### Exercise requirements
From the listing below, reproduce word for word the part that opens with the line containing "and how we planned" and closes with the line containing "the requirements is"; reproduce nothing else.
*** Given information Section Begins ***
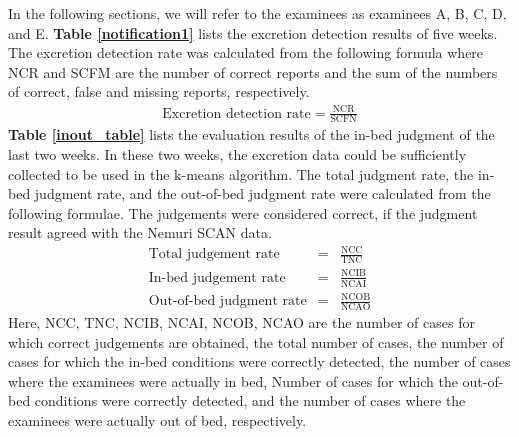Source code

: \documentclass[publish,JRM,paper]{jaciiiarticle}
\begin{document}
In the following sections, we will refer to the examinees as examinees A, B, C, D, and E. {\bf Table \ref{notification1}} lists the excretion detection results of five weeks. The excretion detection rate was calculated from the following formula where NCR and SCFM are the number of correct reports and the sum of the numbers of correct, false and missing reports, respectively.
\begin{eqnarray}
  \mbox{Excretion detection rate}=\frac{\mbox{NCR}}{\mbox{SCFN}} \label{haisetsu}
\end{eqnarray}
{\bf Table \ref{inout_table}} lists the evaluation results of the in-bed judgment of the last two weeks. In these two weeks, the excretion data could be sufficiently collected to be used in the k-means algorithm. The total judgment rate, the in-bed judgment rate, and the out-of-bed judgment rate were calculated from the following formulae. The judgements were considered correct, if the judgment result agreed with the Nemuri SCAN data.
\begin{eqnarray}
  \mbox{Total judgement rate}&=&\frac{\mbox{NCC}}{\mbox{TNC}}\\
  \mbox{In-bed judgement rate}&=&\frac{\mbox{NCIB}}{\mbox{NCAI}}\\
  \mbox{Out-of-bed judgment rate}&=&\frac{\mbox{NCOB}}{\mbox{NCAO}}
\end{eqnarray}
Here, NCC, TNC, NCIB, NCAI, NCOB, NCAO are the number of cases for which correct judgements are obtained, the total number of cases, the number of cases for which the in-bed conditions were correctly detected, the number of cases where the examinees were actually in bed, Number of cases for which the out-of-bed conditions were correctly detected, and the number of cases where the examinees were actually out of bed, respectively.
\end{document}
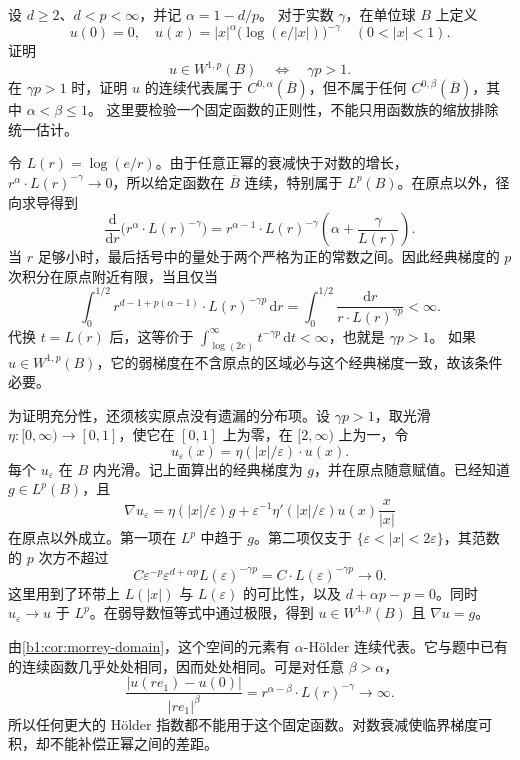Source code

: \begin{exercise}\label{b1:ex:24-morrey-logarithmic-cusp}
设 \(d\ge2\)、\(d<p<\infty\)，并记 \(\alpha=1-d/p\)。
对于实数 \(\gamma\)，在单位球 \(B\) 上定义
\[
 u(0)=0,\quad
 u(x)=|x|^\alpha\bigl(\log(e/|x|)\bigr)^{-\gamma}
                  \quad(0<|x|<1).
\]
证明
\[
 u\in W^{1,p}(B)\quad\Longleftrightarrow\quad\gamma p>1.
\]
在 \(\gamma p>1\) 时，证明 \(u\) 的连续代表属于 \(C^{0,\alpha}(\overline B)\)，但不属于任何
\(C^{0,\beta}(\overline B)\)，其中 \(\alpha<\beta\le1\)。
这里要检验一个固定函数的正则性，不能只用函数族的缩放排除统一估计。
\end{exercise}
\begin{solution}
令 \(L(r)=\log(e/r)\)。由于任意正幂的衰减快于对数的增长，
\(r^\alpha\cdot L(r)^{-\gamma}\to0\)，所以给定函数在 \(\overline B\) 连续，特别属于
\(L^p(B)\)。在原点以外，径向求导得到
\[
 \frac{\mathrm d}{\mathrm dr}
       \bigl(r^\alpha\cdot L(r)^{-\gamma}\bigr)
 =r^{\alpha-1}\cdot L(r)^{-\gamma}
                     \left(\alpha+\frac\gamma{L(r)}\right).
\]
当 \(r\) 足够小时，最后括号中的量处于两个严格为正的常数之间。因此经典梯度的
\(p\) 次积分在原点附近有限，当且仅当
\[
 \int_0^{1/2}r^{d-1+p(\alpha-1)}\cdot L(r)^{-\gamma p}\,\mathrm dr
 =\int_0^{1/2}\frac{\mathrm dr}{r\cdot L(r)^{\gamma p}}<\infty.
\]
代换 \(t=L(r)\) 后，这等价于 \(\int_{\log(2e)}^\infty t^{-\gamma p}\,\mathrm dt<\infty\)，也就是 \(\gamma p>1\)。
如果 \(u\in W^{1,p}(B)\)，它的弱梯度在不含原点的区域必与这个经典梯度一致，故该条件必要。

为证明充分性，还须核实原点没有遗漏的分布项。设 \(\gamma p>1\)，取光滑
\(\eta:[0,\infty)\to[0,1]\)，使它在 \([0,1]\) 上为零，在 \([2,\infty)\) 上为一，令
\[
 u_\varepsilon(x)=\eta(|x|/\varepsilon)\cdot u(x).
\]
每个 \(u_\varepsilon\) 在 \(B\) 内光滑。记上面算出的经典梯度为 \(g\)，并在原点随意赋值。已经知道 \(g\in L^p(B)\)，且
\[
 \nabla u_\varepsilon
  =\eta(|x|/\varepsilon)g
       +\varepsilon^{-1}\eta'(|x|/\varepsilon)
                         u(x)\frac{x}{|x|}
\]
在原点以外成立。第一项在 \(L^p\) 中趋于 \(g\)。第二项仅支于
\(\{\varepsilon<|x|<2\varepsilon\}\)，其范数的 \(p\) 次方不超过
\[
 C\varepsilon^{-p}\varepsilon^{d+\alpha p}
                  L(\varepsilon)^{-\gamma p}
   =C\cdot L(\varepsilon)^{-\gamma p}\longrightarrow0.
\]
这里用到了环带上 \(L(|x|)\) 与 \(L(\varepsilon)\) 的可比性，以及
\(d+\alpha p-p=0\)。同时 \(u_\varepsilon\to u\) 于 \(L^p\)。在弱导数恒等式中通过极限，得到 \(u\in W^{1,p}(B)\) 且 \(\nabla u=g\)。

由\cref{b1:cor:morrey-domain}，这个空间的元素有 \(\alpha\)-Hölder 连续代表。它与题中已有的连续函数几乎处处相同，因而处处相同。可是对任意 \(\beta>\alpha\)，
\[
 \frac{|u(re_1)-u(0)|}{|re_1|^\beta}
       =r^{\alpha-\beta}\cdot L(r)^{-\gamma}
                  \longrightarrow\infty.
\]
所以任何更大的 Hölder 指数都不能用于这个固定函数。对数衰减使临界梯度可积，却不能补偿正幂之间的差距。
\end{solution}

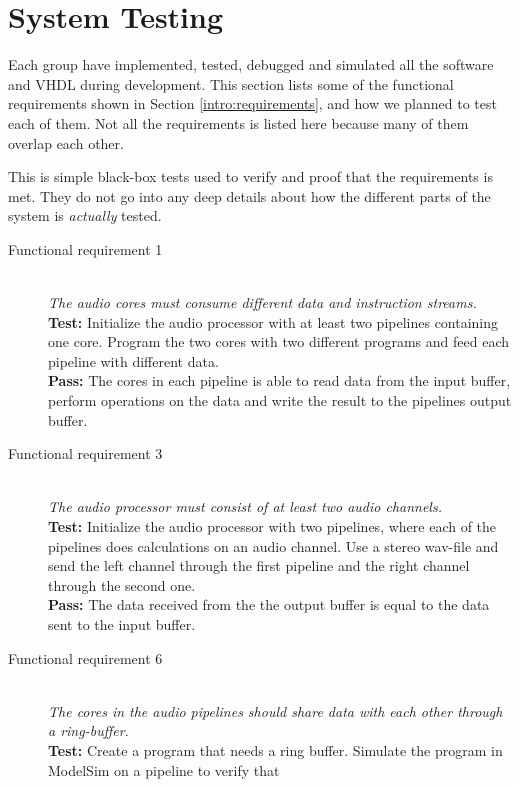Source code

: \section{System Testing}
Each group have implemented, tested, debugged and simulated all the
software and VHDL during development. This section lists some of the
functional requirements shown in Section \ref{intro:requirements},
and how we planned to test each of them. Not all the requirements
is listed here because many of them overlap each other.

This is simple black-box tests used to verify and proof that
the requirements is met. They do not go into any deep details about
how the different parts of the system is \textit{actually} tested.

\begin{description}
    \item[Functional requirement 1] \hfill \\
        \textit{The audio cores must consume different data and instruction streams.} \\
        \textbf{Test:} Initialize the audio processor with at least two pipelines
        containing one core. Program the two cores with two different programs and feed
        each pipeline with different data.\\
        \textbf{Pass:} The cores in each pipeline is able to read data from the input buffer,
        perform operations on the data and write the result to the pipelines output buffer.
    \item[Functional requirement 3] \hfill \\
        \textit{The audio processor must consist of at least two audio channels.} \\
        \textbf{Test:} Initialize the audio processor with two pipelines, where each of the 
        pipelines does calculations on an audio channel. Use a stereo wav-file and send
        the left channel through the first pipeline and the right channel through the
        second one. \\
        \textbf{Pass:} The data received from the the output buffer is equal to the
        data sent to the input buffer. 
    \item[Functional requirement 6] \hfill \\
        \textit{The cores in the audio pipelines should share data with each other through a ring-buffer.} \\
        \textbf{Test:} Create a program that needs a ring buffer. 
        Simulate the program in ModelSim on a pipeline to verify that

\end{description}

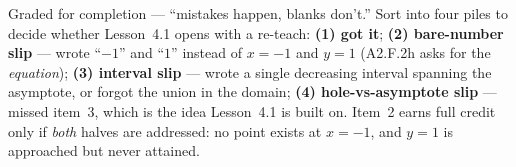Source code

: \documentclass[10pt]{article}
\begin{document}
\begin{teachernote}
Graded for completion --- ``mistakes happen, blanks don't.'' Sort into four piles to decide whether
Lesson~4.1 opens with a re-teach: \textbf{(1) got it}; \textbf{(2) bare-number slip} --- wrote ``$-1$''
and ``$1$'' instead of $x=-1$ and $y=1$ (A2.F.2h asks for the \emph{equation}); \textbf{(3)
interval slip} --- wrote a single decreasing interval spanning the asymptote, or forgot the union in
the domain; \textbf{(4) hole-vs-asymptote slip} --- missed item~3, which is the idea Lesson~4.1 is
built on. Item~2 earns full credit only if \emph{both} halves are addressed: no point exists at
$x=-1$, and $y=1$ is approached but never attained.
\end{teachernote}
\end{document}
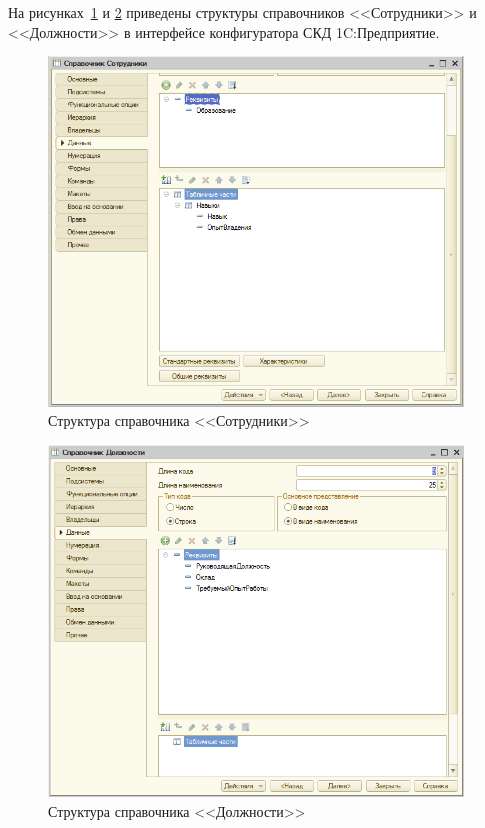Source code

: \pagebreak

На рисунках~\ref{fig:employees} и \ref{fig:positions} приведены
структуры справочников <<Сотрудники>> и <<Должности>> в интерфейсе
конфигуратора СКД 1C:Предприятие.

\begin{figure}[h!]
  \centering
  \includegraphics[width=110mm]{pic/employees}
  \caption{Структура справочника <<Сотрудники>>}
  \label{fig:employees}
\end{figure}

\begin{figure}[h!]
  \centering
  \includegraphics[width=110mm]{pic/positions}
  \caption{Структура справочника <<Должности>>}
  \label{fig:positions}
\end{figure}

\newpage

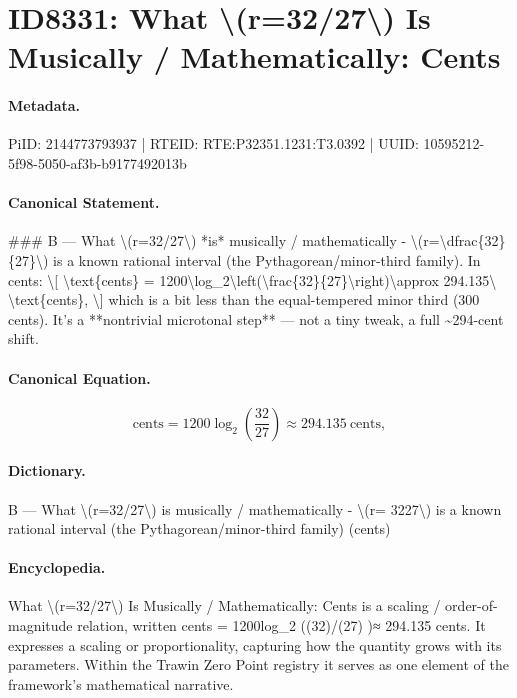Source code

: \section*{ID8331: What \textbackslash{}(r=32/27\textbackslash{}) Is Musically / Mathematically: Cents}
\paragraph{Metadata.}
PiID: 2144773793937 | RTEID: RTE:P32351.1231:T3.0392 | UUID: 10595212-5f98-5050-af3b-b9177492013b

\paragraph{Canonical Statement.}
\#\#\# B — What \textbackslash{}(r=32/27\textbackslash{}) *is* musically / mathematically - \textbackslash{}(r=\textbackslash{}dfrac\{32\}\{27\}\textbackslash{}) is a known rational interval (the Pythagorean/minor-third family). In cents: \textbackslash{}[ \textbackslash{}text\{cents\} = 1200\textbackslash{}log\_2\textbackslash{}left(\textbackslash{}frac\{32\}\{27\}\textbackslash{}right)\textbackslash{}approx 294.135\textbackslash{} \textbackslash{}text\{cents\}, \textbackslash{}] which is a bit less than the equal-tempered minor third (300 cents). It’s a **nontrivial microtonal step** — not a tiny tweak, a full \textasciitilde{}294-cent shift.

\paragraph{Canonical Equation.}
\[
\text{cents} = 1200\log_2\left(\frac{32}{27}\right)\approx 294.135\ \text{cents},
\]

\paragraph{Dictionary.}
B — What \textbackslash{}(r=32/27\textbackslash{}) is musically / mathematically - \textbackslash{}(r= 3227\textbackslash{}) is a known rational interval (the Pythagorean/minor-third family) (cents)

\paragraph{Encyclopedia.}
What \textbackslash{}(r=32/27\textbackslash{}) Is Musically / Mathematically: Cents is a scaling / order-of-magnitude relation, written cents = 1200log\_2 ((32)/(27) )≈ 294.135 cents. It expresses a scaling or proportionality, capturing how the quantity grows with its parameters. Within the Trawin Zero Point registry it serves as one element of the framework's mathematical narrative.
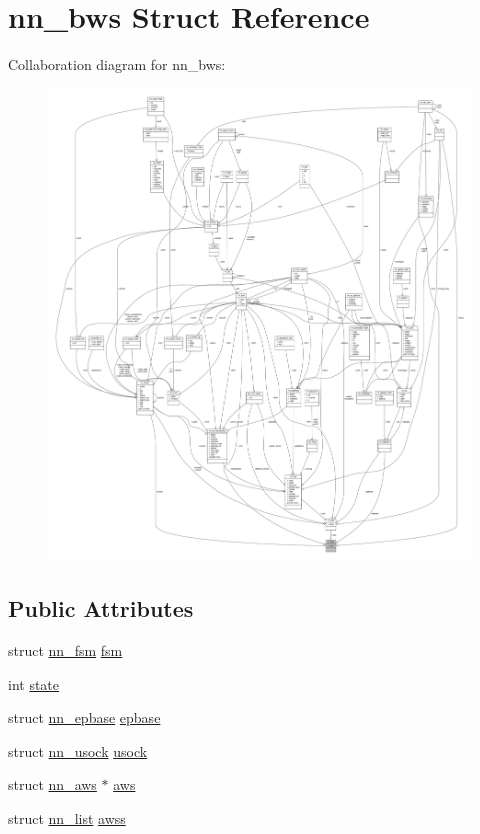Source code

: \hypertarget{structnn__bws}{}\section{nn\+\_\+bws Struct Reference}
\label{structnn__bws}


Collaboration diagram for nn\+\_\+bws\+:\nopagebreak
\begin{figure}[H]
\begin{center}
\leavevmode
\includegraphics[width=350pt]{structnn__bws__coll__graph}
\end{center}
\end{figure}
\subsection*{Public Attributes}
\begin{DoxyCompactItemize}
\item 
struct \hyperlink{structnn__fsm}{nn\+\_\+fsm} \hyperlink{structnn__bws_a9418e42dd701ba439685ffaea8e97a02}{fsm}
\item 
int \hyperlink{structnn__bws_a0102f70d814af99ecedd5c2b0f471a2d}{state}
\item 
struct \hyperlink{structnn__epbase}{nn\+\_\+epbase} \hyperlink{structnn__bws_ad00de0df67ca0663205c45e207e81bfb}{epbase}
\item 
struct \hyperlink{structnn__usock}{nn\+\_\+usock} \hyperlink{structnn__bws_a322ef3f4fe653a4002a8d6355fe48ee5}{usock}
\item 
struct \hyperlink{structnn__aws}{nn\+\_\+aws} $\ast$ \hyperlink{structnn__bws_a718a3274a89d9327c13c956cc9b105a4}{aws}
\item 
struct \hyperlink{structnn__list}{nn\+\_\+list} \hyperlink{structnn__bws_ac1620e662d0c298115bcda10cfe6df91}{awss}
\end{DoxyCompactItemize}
*** Given information Section Ends ***
### Output of the task
and how we planned to test each of them. Not all the requirements
is listed here because many of them overlap each other.

This is simple black-box tests used to verify and proof that
the requirements is met. They do not go into any deep details about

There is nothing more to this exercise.